Мысль была невыносимой. Нет, он должен, он немедленно должен увидеть родных, пусть это не по правилам, наплевать на все правила, он хочет их видеть, он хочет, чтобы они были рядом, он хочет взять их за руки, Ощущать их тепло.
Он надавил на кнопку звонка.
Пришла няня, за ней прибежала сестра, потом появился врач. Началось нащупывание пульса, выслушивание сердца. Стали совещаться, не сделать ли укол. Решили, что укол надо сделать немедленно.
— Вы мне моих родных позовите! — волнуясь, настаивал Горбачев. — Мне нужны они, а не ваши уколы.
— Не волнуйтесь, Иван Яковлевич, не волнуйтесь, — уговаривал врач. — Но, может быть, не спешить? Сейчас ночь, их это встревожит. Давайте подумаем еще, взвесим все. Может быть, и до утра недалеко, а, Иван Яковлевич?..
В мозг вступил горячий туман, застлавший все перед глазами — и людей и стены комнаты; только бело–огненным глазом в самое сердце смотрела электрическая лампочка под потолком.
— Потушите свет! — сказал, задыхаясь, чувствуя, что эта горячая белая игла прокалывает сердце. — Аннушка, Капитолина, ребятки мои!.. Ребятки!..
Ревел ветер в городских улицах, шторм бил из тяжелых орудий над морем. Иван Горбачев, член партии большевиков с тысяча девятьсот восемнадцатого года, ничего уже не слышал.
Одним человеком на земле в эту ночь стало меньше.

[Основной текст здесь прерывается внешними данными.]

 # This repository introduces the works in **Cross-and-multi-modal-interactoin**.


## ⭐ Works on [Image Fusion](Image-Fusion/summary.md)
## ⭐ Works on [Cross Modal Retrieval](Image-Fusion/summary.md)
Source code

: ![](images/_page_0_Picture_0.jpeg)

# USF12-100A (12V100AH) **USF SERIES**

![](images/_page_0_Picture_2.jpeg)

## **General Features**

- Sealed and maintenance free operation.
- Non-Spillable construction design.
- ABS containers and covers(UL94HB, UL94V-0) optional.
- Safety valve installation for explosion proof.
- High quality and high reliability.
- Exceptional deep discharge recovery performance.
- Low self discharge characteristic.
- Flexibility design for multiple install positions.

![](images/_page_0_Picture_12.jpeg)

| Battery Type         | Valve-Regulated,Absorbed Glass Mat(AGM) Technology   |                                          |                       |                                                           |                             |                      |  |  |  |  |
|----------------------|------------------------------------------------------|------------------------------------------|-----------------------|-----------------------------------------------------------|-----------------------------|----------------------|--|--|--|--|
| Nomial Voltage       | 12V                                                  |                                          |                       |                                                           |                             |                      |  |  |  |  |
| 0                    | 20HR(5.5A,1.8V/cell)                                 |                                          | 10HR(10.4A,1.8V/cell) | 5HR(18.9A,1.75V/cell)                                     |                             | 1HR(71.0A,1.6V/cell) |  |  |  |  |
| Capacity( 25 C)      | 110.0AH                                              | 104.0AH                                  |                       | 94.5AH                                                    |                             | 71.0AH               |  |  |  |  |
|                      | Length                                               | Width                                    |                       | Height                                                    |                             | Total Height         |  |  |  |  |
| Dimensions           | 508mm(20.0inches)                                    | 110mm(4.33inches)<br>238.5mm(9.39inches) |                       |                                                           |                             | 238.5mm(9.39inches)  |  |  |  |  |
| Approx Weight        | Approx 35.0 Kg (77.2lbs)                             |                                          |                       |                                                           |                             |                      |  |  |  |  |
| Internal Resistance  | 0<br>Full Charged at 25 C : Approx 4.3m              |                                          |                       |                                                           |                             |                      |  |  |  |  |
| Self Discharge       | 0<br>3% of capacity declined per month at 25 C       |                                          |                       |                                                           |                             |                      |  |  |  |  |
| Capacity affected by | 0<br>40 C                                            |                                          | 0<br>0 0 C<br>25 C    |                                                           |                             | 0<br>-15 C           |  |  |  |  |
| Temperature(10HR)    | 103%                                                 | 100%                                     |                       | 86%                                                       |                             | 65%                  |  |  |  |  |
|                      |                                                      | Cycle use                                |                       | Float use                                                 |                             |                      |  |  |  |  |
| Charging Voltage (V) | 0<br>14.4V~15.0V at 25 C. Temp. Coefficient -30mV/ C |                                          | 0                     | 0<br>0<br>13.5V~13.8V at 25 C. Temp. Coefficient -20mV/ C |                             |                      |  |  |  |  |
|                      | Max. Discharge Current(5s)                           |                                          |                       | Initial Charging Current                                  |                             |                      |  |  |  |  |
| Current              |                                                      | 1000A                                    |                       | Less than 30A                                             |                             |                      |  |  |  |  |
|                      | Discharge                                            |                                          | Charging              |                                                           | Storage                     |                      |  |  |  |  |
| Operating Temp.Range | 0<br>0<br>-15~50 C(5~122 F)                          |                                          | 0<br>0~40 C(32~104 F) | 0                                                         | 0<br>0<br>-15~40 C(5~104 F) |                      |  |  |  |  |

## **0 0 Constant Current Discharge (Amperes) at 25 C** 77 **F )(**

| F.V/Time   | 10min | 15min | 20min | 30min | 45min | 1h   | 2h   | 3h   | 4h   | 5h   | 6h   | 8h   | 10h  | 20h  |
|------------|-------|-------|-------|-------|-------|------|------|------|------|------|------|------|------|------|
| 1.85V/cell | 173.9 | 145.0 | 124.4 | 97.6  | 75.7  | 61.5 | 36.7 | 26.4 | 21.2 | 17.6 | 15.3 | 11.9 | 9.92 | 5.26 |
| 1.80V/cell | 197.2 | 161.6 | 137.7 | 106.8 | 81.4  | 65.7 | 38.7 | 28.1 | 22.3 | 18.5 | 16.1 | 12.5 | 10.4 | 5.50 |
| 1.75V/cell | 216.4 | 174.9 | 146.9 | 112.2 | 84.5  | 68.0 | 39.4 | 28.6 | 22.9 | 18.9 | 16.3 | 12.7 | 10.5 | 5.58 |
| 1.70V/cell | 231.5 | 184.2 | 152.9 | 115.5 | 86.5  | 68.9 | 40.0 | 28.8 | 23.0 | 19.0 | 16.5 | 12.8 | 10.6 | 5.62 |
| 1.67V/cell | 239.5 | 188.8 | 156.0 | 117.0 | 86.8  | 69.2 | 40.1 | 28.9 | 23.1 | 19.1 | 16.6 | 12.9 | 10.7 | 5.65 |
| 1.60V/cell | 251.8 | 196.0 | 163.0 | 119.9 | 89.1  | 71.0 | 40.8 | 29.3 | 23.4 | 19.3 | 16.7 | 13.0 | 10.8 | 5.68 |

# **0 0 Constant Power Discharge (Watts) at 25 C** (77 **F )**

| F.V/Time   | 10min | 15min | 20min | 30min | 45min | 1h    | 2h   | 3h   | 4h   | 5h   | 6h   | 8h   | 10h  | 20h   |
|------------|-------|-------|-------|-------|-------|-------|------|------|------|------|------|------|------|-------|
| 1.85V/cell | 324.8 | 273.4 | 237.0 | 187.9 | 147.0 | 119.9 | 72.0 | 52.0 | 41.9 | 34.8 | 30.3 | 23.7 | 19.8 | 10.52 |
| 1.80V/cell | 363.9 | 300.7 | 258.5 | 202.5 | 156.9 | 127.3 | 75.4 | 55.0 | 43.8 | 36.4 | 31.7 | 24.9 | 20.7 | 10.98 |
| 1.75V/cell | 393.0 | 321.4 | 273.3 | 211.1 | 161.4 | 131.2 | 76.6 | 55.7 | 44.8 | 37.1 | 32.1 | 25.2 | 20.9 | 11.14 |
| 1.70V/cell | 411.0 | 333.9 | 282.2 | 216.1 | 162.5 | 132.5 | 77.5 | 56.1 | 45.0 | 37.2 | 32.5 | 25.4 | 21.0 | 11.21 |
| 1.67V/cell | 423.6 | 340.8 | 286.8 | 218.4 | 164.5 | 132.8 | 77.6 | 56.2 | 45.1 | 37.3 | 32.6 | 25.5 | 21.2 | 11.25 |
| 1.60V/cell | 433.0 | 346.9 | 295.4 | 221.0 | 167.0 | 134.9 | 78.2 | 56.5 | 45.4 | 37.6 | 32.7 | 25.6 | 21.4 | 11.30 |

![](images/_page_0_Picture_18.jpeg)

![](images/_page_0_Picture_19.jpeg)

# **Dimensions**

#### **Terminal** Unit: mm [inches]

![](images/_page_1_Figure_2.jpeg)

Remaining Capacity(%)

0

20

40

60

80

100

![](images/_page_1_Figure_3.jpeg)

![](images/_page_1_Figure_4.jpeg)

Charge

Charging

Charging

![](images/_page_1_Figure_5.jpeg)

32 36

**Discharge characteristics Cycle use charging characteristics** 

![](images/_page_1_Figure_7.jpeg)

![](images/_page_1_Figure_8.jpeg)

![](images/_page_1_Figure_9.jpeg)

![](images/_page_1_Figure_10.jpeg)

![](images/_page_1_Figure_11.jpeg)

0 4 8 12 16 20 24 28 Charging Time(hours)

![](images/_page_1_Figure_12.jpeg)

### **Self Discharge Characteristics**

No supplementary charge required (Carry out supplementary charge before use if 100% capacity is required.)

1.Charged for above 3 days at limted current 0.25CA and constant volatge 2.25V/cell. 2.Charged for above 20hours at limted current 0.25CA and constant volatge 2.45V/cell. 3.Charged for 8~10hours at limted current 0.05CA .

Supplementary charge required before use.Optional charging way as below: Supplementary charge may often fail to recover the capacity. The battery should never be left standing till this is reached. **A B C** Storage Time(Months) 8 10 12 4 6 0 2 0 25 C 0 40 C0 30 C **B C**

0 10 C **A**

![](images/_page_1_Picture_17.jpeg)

Но к концу этой страшной ночи на земле родился новый человек. Горе сделало свое дело. Капа родила раньше времени на две недели. Родила, как очень хотелось Горбачеву, мальчика, ему внука.
26
Официально это называлось расширенным заседанием завкома с активом, но в клубном зале собралось несколько сотен рабочих, инженеров и служащих, и получилось громадное общезаводское собрание.

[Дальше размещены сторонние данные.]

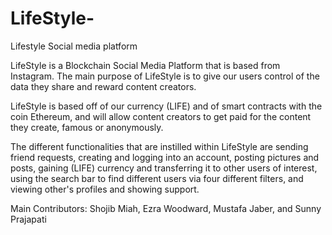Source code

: # LifeStyle-
Lifestyle Social media platform

LifeStyle is a Blockchain Social Media Platform that is based from Instagram. The main purpose of LifeStyle
is to give our users control of the data they share and reward content creators. 

LifeStyle is based off of our currency (LIFE) and of smart contracts with the coin Ethereum, and will
allow content creators to get paid for the content they create, famous or anonymously. 

The different functionalities that are instilled within LifeStyle are sending friend requests, creating and logging into an account, posting pictures and posts, gaining (LIFE) currency and transferring it to other users of interest, using the search bar to find different users via four different filters, and viewing other's profiles and showing support. 

Main Contributors: Shojib Miah, Ezra Woodward, Mustafa Jaber, and Sunny Prajapati




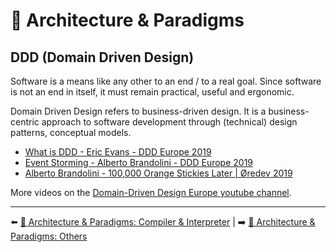 # 🌇 Architecture & Paradigms

## DDD (Domain Driven Design)

Software is a means like any other to an end / to a real goal. Since software is not an end in itself, it must remain practical, useful and ergonomic.

Domain Driven Design refers to business-driven design. It is a business-centric approach to software development through (technical) design patterns, conceptual models.

- [What is DDD - Eric Evans - DDD Europe 2019](https://www.youtube.com/watch?v=pMuiVlnGqjk)
- [Event Storming - Alberto Brandolini - DDD Europe 2019](https://www.youtube.com/watch?v=mLXQIYEwK24)
- [Alberto Brandolini - 100,000 Orange Stickies Later | Øredev 2019](https://www.youtube.com/watch?v=fGm62ra_mQ8)

More videos on the [Domain-Driven Design Europe youtube channel](https://www.youtube.com/channel/UC3PGn-hQdbtRiqxZK9XBGqQ).

---

⬅️ [🌇 Architecture & Paradigms: Compiler & Interpreter](./compiler-interpreter.md) |
➡️ [🌇 Architecture & Paradigms: Others](./others.md)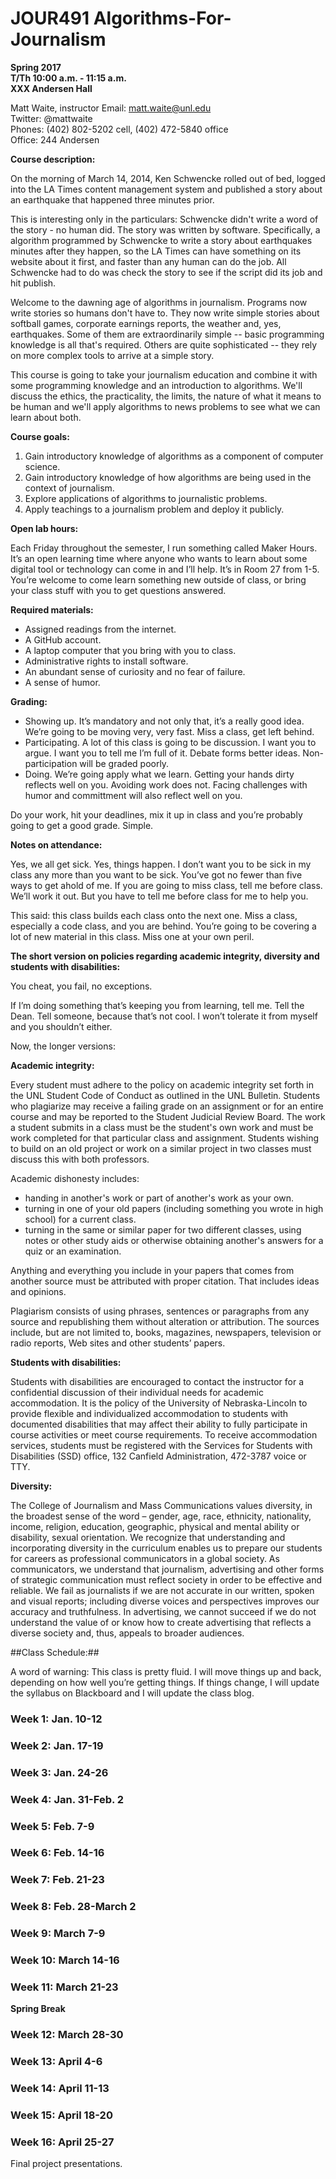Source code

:# JOUR491 Algorithms-For-Journalism

**Spring 2017**  
**T/Th 10:00 a.m. - 11:15 a.m.**  
**XXX Andersen Hall**  

Matt Waite, instructor
Email: matt.waite@unl.edu   
Twitter: @mattwaite   
Phones: (402) 802-5202 cell, (402) 472-5840 office   
Office: 244 Andersen   

**Course description:**

On the morning of March 14, 2014, Ken Schwencke rolled out of bed, logged into the LA Times content management system and published a story about an earthquake that happened three minutes prior. 

This is interesting only in the particulars: Schwencke didn't write a word of the story - no human did. The story was written by software. Specifically, a algorithm programmed by Schwencke to write a story about earthquakes minutes after they happen, so the LA Times can have something on its website about it first, and faster than any human can do the job. All Schwencke had to do was check the story to see if the script did its job and hit publish.

Welcome to the dawning age of algorithms in journalism. Programs now write stories so humans don't have to. They now write simple stories about softball games, corporate earnings reports, the weather and, yes, earthquakes. Some of them are extraordinarily simple -- basic programming knowledge is all that's required. Others are quite sophisticated -- they rely on more complex tools to arrive at a simple story. 

This course is going to take your journalism education and combine it with some programming knowledge and an introduction to algorithms. We'll discuss the ethics, the practicality, the limits, the nature of what it means to be human and we'll apply algorithms to news problems to see what we can learn about both. 

**Course goals:**

1. Gain introductory knowledge of algorithms as a component of computer science. 
2. Gain introductory knowledge of how algorithms are being used in the context of journalism.
3. Explore applications of algorithms to journalistic problems.
4. Apply teachings to a journalism problem and deploy it publicly.

**Open lab hours:**

Each Friday throughout the semester, I run something called Maker Hours. It’s an open learning time where anyone who wants to learn about some digital tool or technology can come in and I’ll help. It’s in Room 27 from 1-5. You’re welcome to come learn something new outside of class, or bring your class stuff with you to get questions answered. 

**Required materials:**

* Assigned readings from the internet.
* A GitHub account.
* A laptop computer that you bring with you to class.
* Administrative rights to install software.
* An abundant sense of curiosity and no fear of failure.
* A sense of humor. 

**Grading:**

* Showing up. It’s mandatory and not only that, it’s a really good idea. We’re going to be moving very, very fast. Miss a class, get left behind.
* Participating. A lot of this class is going to be discussion. I want you to argue. I want you to tell me I’m full of it. Debate forms better ideas. Non-participation will be graded poorly.
* Doing. We’re going apply what we learn. Getting your hands dirty reflects well on you. Avoiding work does not. Facing challenges with humor and committment will also reflect well on you.

Do your work, hit your deadlines, mix it up in class and you’re probably going to get a good grade. Simple.

**Notes on attendance:**

Yes, we all get sick. Yes, things happen. I don’t want you to be sick in my class any more than you want to be sick. You’ve got no fewer than five ways to get ahold of me. If you are going to miss class, tell me before class. We’ll work it out. But you have to tell me before class for me to help you.

This said: this class builds each class onto the next one. Miss a class, especially a code class, and you are behind. You’re going to be covering a lot of new material in this class. Miss one at your own peril.

**The short version on policies regarding academic integrity, diversity and students with disabilities:**

You cheat, you fail, no exceptions. 

If I’m doing something that’s keeping you from learning, tell me. Tell the Dean. Tell someone, because that’s not cool. I won’t tolerate it from myself and you shouldn’t either.

Now, the longer versions:

**Academic integrity:**

Every student must adhere to the policy on academic integrity set forth in the UNL Student Code of Conduct as outlined in the UNL Bulletin. Students who plagiarize may receive a failing grade on an assignment or for an entire course and may be reported to the Student Judicial Review Board. The work a student submits in a class must be the student's own work and must be work completed for that particular class and assignment. Students wishing to build on an old project or work on a similar project in two classes must discuss this with both professors.

Academic dishonesty includes:

* handing in another's work or part of another's work as your own.
* turning in one of your old papers (including something you wrote in high school) for a current class.
* turning in the same or similar paper for two different classes,
using notes or other study aids or otherwise obtaining another's answers for a quiz or an examination.

Anything and everything you include in your papers that comes from another source must be attributed with proper citation. That includes ideas and opinions. 

Plagiarism consists of using phrases, sentences or paragraphs from any source and republishing them without alteration or attribution. The sources include, but are not limited to, books, magazines, newspapers, television or radio reports, Web sites and other students’ papers.

**Students with disabilities:**

Students with disabilities are encouraged to contact the instructor for a confidential discussion of their individual needs for academic accommodation. It is the policy of the University of Nebraska-Lincoln to provide flexible and individualized accommodation to students with documented disabilities that may affect their ability to fully participate in course activities or meet course requirements. To receive accommodation services, students must be registered with the Services for Students with Disabilities (SSD) office, 132 Canfield Administration, 472-3787 voice or TTY.

**Diversity:**

The College of Journalism and Mass Communications values diversity, in the broadest sense of the word – gender, age, race, ethnicity, nationality, income, religion, education, geographic, physical and mental ability or disability, sexual orientation. We recognize that understanding and incorporating diversity in the curriculum enables us to prepare our students for careers as professional communicators in a global society. As communicators, we understand that journalism, advertising and other forms of strategic communication must reflect society in order to be effective and reliable. We fail as journalists if we are not accurate in our written, spoken and visual reports; including diverse voices and perspectives improves our accuracy and truthfulness. In advertising, we cannot succeed if we do not understand the value of or know how to create advertising that reflects a diverse society and, thus, appeals to broader audiences.

##Class Schedule:##

A word of warning: This class is pretty fluid. I will move things up and back, depending on how well you’re getting things. If things change, I will update the syllabus on Blackboard and I will update the class blog.

### Week 1: Jan. 10-12


### Week 2: Jan. 17-19 


### Week 3: Jan. 24-26


### Week 4: Jan. 31-Feb. 2


### Week 5: Feb. 7-9


### Week 6: Feb. 14-16


### Week 7: Feb. 21-23


### Week 8: Feb. 28-March 2


### Week 9: March 7-9


### Week 10: March 14-16


### Week 11: March 21-23

**Spring Break**

### Week 12: March 28-30


### Week 13: April 4-6


### Week 14: April 11-13


### Week 15: April 18-20


### Week 16: April 25-27

Final project presentations.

Открывая его, председатель завкома сказал, что повестка дня не совсем обычная — запутанное конфликтное дело, каких он на заводе и не упомнит. На это дело можно посмотреть с двух сторон. Можно представить его так, будто бы кто–то хочет из мухи раздуть слона и тогда все замять — чепуха, дескать, мелочи жизни, чего только среди людей не бывает, перемелется — мука будет. А можно встать на принципиальную, на большевистскую точку зрения и увидеть в этом деле отвратительные проявления буржуазной морали, буржуазных нравов, чуждых нам, мешающих, подлежащих беспощадному искоренению. Впрочем, это, так сказать, предисловие, само слово предоставим авторитетной комиссии, которая занималась расследованием дела
Председатель комиссии, старый мартеновец, которому давно пора было на пенсию, но который от этого категорически отказывался, участник гражданской войны, буденновец, в память о прошлом носивший пышные белые усищи, взошел на деревянную полированную трибуну, откашлялся, налил воды из графина в стакан, отпил глоток. Заговорил негромко, ровно, голосом беспристрастного судьи. Он говорил о том, что комиссия работала долго, может быть, слишком долго, но он считает, что в серьезном деле поспешишь — только людей насмешишь. И тем более спешить было не надо, так как мало–помалу в ходе расследования открывались все новые и новые детали.
Он подробно изложил суть дела и все этапы его развития.
— Если обобщить, то что в конце концов мы перед собой имеем? — говорил он. — Мы имеем беспринципное содружество заместителя главного инженера товарища Орлеанцева, заместителя заведующего техкабинетом товарища. Крутилича, обер–мастера доменного цеха товарища Воробейного…
— Это неверно! — раздался голос в рядах.
Все посмотрели туда — не могли понять, кто же крикнул.
Председатель завкома сказал:
— Вам будет дано слово, товарищ Орлеанцев. Вы все скажете. Имейте терпение.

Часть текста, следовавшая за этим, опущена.